Activity >>
Transcribe the whole listing below. Pictures do not go in the copy.

▬▬▬▬▬▬▬▬▬▬

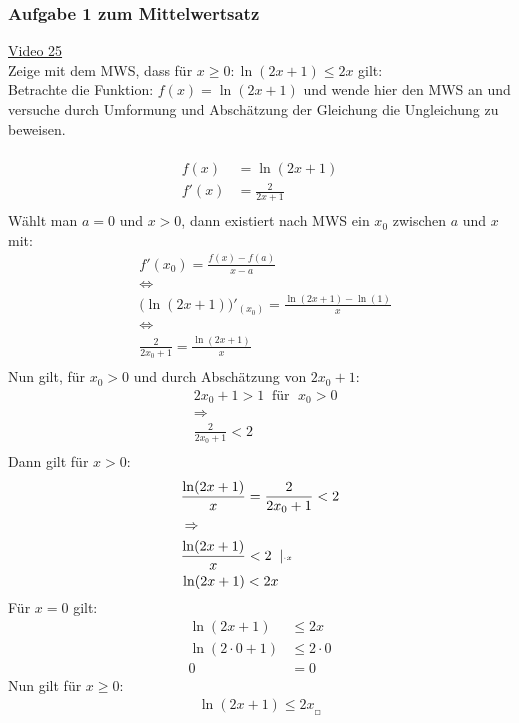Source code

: \subsubsection{Aufgabe 1 zum Mittelwertsatz}
\href{https://youtu.be/EaH9h63wHm0}{Video 25}\\
Zeige mit dem MWS, dass für $ x\geq 0: \ln(2x+1)\leq 2x $ gilt:\\
Betrachte die Funktion: $ f(x)=\ln(2x+1) $ und wende hier den MWS an und versuche durch Umformung und Abschätzung der Gleichung die Ungleichung zu beweisen.\\\\
\begin{align*}
f(x)&=\ln(2x+1)\\
f'(x)&=\frac{2}{2x+1}\\
\end{align*}
Wählt man $ a=0 $ und $ x>0 $, dann existiert nach MWS ein $ x_0 $ zwischen $ a $ und $ x $ mit:\\
\begin{align*}
&f'(x_0)=\frac{f(x)-f(a)}{x-a}\\
&\Leftrightarrow\\
&\big(\ln(2x+1)\big)'_{(x_0)}=\frac{\ln(2x+1)-\ln(1)}{x}\\
&\Leftrightarrow\\
&\frac{2}{2x_0+1}=\frac{\ln(2x+1)}{x}\\
\end{align*}
Nun gilt, für $ x_0>0 $ und durch Abschätzung von $ 2x_0+1 $:\\
\begin{align*}
&2x_0+1>1\;\;\text{für }\;x_0>0\\
&\Rightarrow\\
&\frac{2}{2x_0+1}<2\\
\end{align*}
Dann gilt für $ x>0 $:\\
\begin{align*}
&\frac{\ln(2x+1)}{x}=\frac{2}{2x_0+1}<2\\
&\Rightarrow\\
&\frac{\ln(2x+1)}{x}<2\;\;|\text{\tiny $\cdot x$ }\\
&\ln(2x+1)<2x
\end{align*}
Für $ x=0 $ gilt:\\
\begin{align*}
\ln(2x+1)&\leq 2x\\
\ln(2\cdot0+1)&\leq 2\cdot 0\\
0&=0
\end{align*}
Nun gilt für $ x\geq0 $:\\
\begin{align*}
\ln(2x+1)\leq 2x_{_{\Square}}\\
\end{align*}
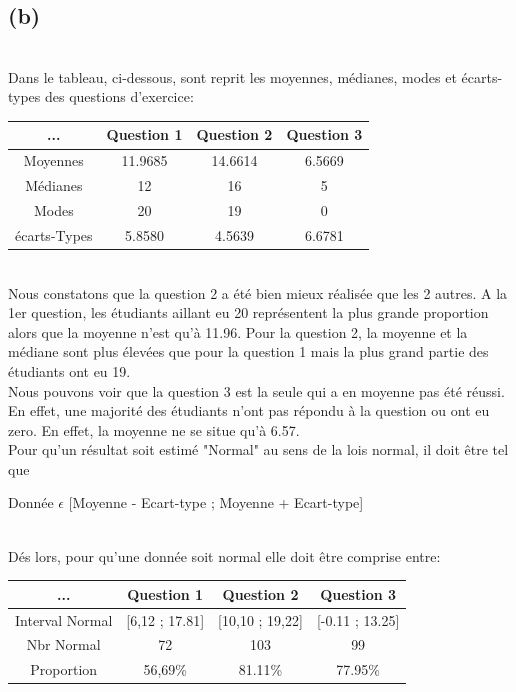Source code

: \documentclass[10pt,a4paper]{article}
\begin{document}
\subsection*{(b)}
\ \\

Dans le tableau, ci-dessous, sont reprit les moyennes, médianes, modes et écarts-types des questions d'exercice:

\begin{center}
\begin{tabular}{|c|c|c|c|}
\hline
... & Question 1 & Question 2 & Question 3 \\
\hline
\hline
Moyennes & 11.9685 & 14.6614 & 6.5669 \\
\hline
Médianes & 12 & 16 & 5 \\
\hline
Modes & 20 & 19 & 0 \\
\hline
écarts-Types & 5.8580 & 4.5639 & 6.6781 \\
\hline

\end{tabular}
\end{center}
\ \\

Nous constatons que la question 2 a été bien mieux réalisée que les 2 autres. A la 1er question, les étudiants aillant eu 20 représentent la plus grande proportion alors que la moyenne n'est qu'à 11.96. Pour la question 2, la moyenne et la médiane sont plus élevées que pour la question 1 mais la plus grand partie des étudiants ont eu 19.
\ \\

Nous pouvons voir que la question 3 est la seule qui a en moyenne pas été réussi. En effet, une majorité des étudiants n'ont pas répondu à la question ou ont eu zero. En effet, la moyenne ne se situe qu'à 6.57. 
\ \\

Pour qu'un résultat soit estimé "Normal" au sens de la lois normal, il doit être tel que

\begin{center}
Donnée $\epsilon$ [Moyenne - Ecart-type ; Moyenne + Ecart-type] 
\end{center}
\ \\

Dés lors, pour qu'une donnée soit normal elle doit être comprise entre:

\begin{center}
\begin{tabular}{|c|c|c|c|}
\hline
... & Question 1 & Question 2 & Question 3 \\
\hline
\hline
Interval Normal & [6,12 ; 17.81] & [10,10 ; 19,22] & [-0.11 ; 13.25] \\
\hline
 Nbr Normal & 72 & 103 & 99 \\
\hline
 Proportion & 56,69\% & 81.11\% & 77.95\% \\
 
\hline
\end{tabular}
\end{center}
\end{document}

▬▬▬▬▬▬▬▬▬▬

Response to this exercise >>
Source code

: \subsubsection{Aufgabe 1 zum Mittelwertsatz}
\href{https://youtu.be/EaH9h63wHm0}{Video 25}\\
Zeige mit dem MWS, dass für $ x\geq 0: \ln(2x+1)\leq 2x $ gilt:\\
Betrachte die Funktion: $ f(x)=\ln(2x+1) $ und wende hier den MWS an und versuche durch Umformung und Abschätzung der Gleichung die Ungleichung zu beweisen.\\\\
\begin{align*}
f(x)&=\ln(2x+1)\\
f'(x)&=\frac{2}{2x+1}\\
\end{align*}
Wählt man $ a=0 $ und $ x>0 $, dann existiert nach MWS ein $ x_0 $ zwischen $ a $ und $ x $ mit:\\
\begin{align*}
&f'(x_0)=\frac{f(x)-f(a)}{x-a}\\
&\Leftrightarrow\\
&\big(\ln(2x+1)\big)'_{(x_0)}=\frac{\ln(2x+1)-\ln(1)}{x}\\
&\Leftrightarrow\\
&\frac{2}{2x_0+1}=\frac{\ln(2x+1)}{x}\\
\end{align*}
Nun gilt, für $ x_0>0 $ und durch Abschätzung von $ 2x_0+1 $:\\
\begin{align*}
&2x_0+1>1\;\;\text{für }\;x_0>0\\
&\Rightarrow\\
&\frac{2}{2x_0+1}<2\\
\end{align*}
Dann gilt für $ x>0 $:\\
\begin{align*}
&\frac{\ln(2x+1)}{x}=\frac{2}{2x_0+1}<2\\
&\Rightarrow\\
&\frac{\ln(2x+1)}{x}<2\;\;|\text{\tiny $\cdot x$ }\\
&\ln(2x+1)<2x
\end{align*}
Für $ x=0 $ gilt:\\
\begin{align*}
\ln(2x+1)&\leq 2x\\
\ln(2\cdot0+1)&\leq 2\cdot 0\\
0&=0
\end{align*}
Nun gilt für $ x\geq0 $:\\
\begin{align*}
\ln(2x+1)\leq 2x_{_{\Square}}\\
\end{align*}
Source code

: \documentclass[10pt,a4paper]{article}
\begin{document}
\subsection*{(b)}
\ \\

Dans le tableau, ci-dessous, sont reprit les moyennes, médianes, modes et écarts-types des questions d'exercice:

\begin{center}
\begin{tabular}{|c|c|c|c|}
\hline
... & Question 1 & Question 2 & Question 3 \\
\hline
\hline
Moyennes & 11.9685 & 14.6614 & 6.5669 \\
\hline
Médianes & 12 & 16 & 5 \\
\hline
Modes & 20 & 19 & 0 \\
\hline
écarts-Types & 5.8580 & 4.5639 & 6.6781 \\
\hline

\end{tabular}
\end{center}
\ \\

Nous constatons que la question 2 a été bien mieux réalisée que les 2 autres. A la 1er question, les étudiants aillant eu 20 représentent la plus grande proportion alors que la moyenne n'est qu'à 11.96. Pour la question 2, la moyenne et la médiane sont plus élevées que pour la question 1 mais la plus grand partie des étudiants ont eu 19.
\ \\

Nous pouvons voir que la question 3 est la seule qui a en moyenne pas été réussi. En effet, une majorité des étudiants n'ont pas répondu à la question ou ont eu zero. En effet, la moyenne ne se situe qu'à 6.57. 
\ \\

Pour qu'un résultat soit estimé "Normal" au sens de la lois normal, il doit être tel que

\begin{center}
Donnée $\epsilon$ [Moyenne - Ecart-type ; Moyenne + Ecart-type] 
\end{center}
\ \\

Dés lors, pour qu'une donnée soit normal elle doit être comprise entre:

\begin{center}
\begin{tabular}{|c|c|c|c|}
\hline
... & Question 1 & Question 2 & Question 3 \\
\hline
\hline
Interval Normal & [6,12 ; 17.81] & [10,10 ; 19,22] & [-0.11 ; 13.25] \\
\hline
 Nbr Normal & 72 & 103 & 99 \\
\hline
 Proportion & 56,69\% & 81.11\% & 77.95\% \\
 
\hline
\end{tabular}
\end{center}
\end{document}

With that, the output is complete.